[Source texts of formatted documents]
* * * * *

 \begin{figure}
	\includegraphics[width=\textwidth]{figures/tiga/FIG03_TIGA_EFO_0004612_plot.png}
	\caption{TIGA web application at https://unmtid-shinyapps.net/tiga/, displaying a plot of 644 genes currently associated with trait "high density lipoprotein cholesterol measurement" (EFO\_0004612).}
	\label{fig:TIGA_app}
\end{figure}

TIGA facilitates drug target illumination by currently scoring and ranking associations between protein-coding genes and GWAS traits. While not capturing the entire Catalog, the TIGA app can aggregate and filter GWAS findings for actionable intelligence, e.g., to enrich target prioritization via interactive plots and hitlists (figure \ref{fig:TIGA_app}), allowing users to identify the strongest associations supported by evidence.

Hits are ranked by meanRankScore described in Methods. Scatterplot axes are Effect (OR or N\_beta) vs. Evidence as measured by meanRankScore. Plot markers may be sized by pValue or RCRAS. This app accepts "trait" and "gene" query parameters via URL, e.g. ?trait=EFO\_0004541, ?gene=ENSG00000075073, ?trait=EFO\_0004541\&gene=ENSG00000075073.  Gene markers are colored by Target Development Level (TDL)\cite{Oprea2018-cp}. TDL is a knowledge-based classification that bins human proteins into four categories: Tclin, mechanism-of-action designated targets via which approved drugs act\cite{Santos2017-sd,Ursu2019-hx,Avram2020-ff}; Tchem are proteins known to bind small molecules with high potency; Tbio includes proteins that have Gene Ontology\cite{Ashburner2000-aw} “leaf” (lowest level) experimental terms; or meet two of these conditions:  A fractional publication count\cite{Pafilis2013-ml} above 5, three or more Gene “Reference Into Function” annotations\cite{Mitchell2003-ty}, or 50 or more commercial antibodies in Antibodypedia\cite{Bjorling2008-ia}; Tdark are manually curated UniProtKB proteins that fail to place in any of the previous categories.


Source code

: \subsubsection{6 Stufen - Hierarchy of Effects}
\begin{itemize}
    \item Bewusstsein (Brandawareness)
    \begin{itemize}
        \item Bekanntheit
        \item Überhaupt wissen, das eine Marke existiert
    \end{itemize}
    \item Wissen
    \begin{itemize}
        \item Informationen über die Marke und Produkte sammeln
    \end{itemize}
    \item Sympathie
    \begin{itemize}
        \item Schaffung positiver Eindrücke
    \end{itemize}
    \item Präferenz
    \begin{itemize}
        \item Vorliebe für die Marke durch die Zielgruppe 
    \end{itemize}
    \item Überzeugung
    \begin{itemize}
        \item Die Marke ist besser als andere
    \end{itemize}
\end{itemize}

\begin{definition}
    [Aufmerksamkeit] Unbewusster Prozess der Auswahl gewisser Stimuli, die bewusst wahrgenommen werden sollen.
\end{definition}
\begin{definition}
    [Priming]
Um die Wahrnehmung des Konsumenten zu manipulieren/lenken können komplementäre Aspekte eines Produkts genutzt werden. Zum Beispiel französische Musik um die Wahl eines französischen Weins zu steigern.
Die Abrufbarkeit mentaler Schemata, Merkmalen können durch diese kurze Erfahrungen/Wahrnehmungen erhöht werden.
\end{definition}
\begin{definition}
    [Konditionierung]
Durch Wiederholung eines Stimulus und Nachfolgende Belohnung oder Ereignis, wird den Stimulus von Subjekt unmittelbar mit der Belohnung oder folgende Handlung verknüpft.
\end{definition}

* * * * *

_Assignment_
Your answer should be the lines of the records that hold the string "können".

_Your solution_
Um die Wahrnehmung des Konsumenten zu manipulieren/lenken können komplementäre Aspekte eines Produkts genutzt werden. Zum Beispiel französische Musik um die Wahl eines französischen Weins zu steigern.
Die Abrufbarkeit mentaler Schemata, Merkmalen können durch diese kurze Erfahrungen/Wahrnehmungen erhöht werden.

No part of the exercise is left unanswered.